Tenía esta espina clavada en la garganta, podría haber agregado ella, y ya está, me la saqué. Sangra un poquito la herida al contar, pero en unos días cierra. Un testimonio al fin, no más, depositado ahí como una flor en la tumba, dejado como un beso de la mano sobre la lápida. Tal vez solo quería eso. Apartar, olvidar, seguir. Se debe haber sorprendido mucho cuando le empezaron a llegar en catarata tuits que la arrobaban con historias parecidas, como si se hubiera quebrado una represa de voces mudas, obligadas a callar.

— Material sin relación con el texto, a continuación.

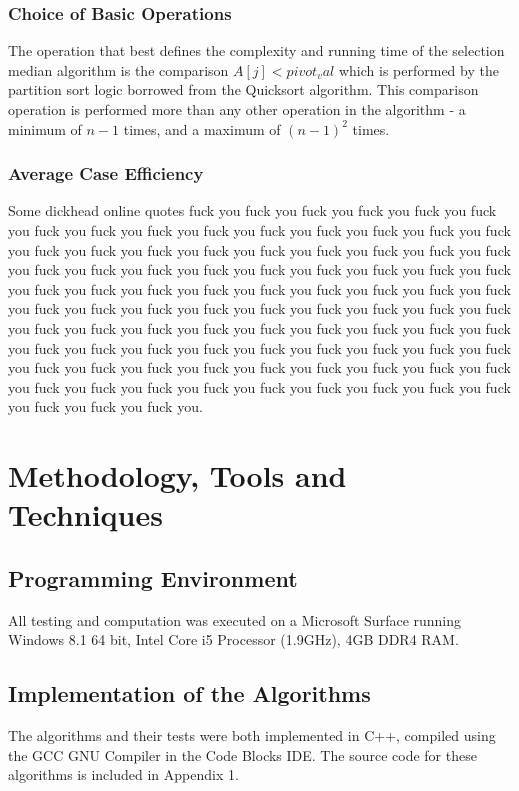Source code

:\documentclass{article}
\begin{document}
        \subsubsection{Choice of Basic Operations}
            The operation that best defines the complexity and running time of the selection median algorithm is the comparison $A[j] < pivot_val$ which is performed by the partition sort logic borrowed from the Quicksort algorithm. This comparison operation is performed more than any other operation in the algorithm - a minimum of $n - 1$ times, and a maximum of $(n - 1)^2$ times.
        \subsubsection{Average Case Efficiency}
            Some dickhead online quotes fuck you fuck you fuck you fuck you fuck you fuck you fuck you fuck you fuck you fuck you fuck you fuck you fuck you fuck you fuck you fuck you fuck you fuck you fuck you fuck you fuck you fuck you fuck you fuck you fuck you fuck you fuck you fuck you fuck you fuck you fuck you fuck you fuck you fuck you fuck you fuck you fuck you fuck you fuck you fuck you fuck you fuck you fuck you fuck you fuck you fuck you fuck you fuck you fuck you fuck you fuck you fuck you fuck you fuck you fuck you fuck you fuck you fuck you fuck you fuck you fuck you fuck you fuck you fuck you fuck you fuck you fuck you fuck you fuck you fuck you fuck you fuck you fuck you fuck you fuck you fuck you fuck you fuck you fuck you fuck you fuck you fuck you fuck you fuck you fuck you fuck you fuck you fuck you fuck you fuck you.

\section{Methodology, Tools and Techniques}
    \subsection{Programming Environment}
        All testing and computation was executed on a Microsoft Surface running Windows 8.1 64 bit, Intel Core i5 Processor (1.9GHz), 4GB DDR4 RAM.
        \subsection{Implementation of the Algorithms}
        The algorithms and their tests were both implemented in C++, compiled using the GCC GNU Compiler in the Code Blocks IDE. The source code for these algorithms is included in Appendix 1.
\end{document}
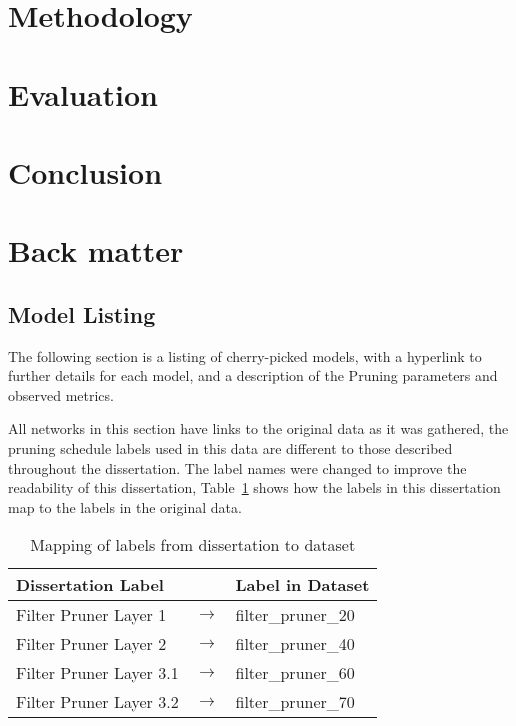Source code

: \documentclass[11pt]{article}
\begin{document}
\newpage



\section{Methodology}



\section{Evaluation}


\section{Conclusion}


\newpage
\appendix
\section{Back matter}
\subsection{Model Listing}
The following section is a listing of cherry-picked models, with a hyperlink to further details for each model, and a description of the Pruning parameters and observed metrics.

All networks in this section have links to the original data as it was gathered, the pruning schedule labels used in this data are different to those described throughout the dissertation. 
The label names were changed to improve the readability of this dissertation, Table~\ref{tab:labelMapping} shows how the labels in this dissertation map to the labels in the original data. 


\begin{table}[H]
    \centering
    \begin{tabular}{@{}lll@{}}
    \toprule
    \textbf{Dissertation Label} &                & \textbf{Label in Dataset} \\ \hline
    Filter Pruner Layer 1       & $\rightarrow$ & filter\_pruner\_20        \\
    Filter Pruner Layer 2       & $\rightarrow$ & filter\_pruner\_40        \\
    Filter Pruner Layer 3.1     & $\rightarrow$ & filter\_pruner\_60        \\
    Filter Pruner Layer 3.2     & $\rightarrow$ & filter\_pruner\_70        \\ \hline
    \end{tabular}
    \caption{Mapping of labels from dissertation to dataset}
    \label{tab:labelMapping}
\end{table}
\end{document}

“A mis abuelos maternos les marcaron la casa... Esa noche, con una valijita y con lo puesto, mis abuelos y mi mamá se fueron...”. “Somos de Corrientes. Obligaban a asistir a todos al velatorio en sucursales. A mi abuelo lo metieron preso cuando se negó a llevar un cajón vacío y ponerse el luto. A mi abuela la echaron del trabajo...”. “Mis tías tenían una peluquería, las llevaron detenidas por no tener el luto y no poner una foto en el local. Una tenía 17 años y estuvo una semana presa, la otra un mes y medio en una celda con el cura del pueblo”. “Cuando vinieron los de la Fundación Evita a repartir pelotas de goma, a mí no me dieron porque dijeron que mi familia no era peronista”.
Leyendo la tira de tuits, recordé una conversación con Palito Ortega: “Los chicos del pueblo se arremolinaban alrededor de los camiones que repartían pan dulce para las fiestas. Tenías que gritar ‘viva Perón, viva Evita’ y te lo daban. Mi papá no quería que fuera, yo no entendía por qué. Me decía: ‘Hijo, no quiero que coma del pan de la vergüenza’”.
En esas estaba, siguiendo el hilo, cuando de pronto apareció la voz de mi madre muchos años después de la muerte de mi padre: “… El jefe de manzana vino a decirle que se pusiera el luto. No quiso. Los vecinos tenían miedo. No entraban a comprar. Tuvimos que cerrar. Por eso nos mudamos... Nunca quiso contar, ¿para qué? Cuando volvió Perón, se vio venir lo que pasó pero, ¿qué te iba a decir? Uno siempre se espera que alguna vez todo cambie para mejor, ¿no?”.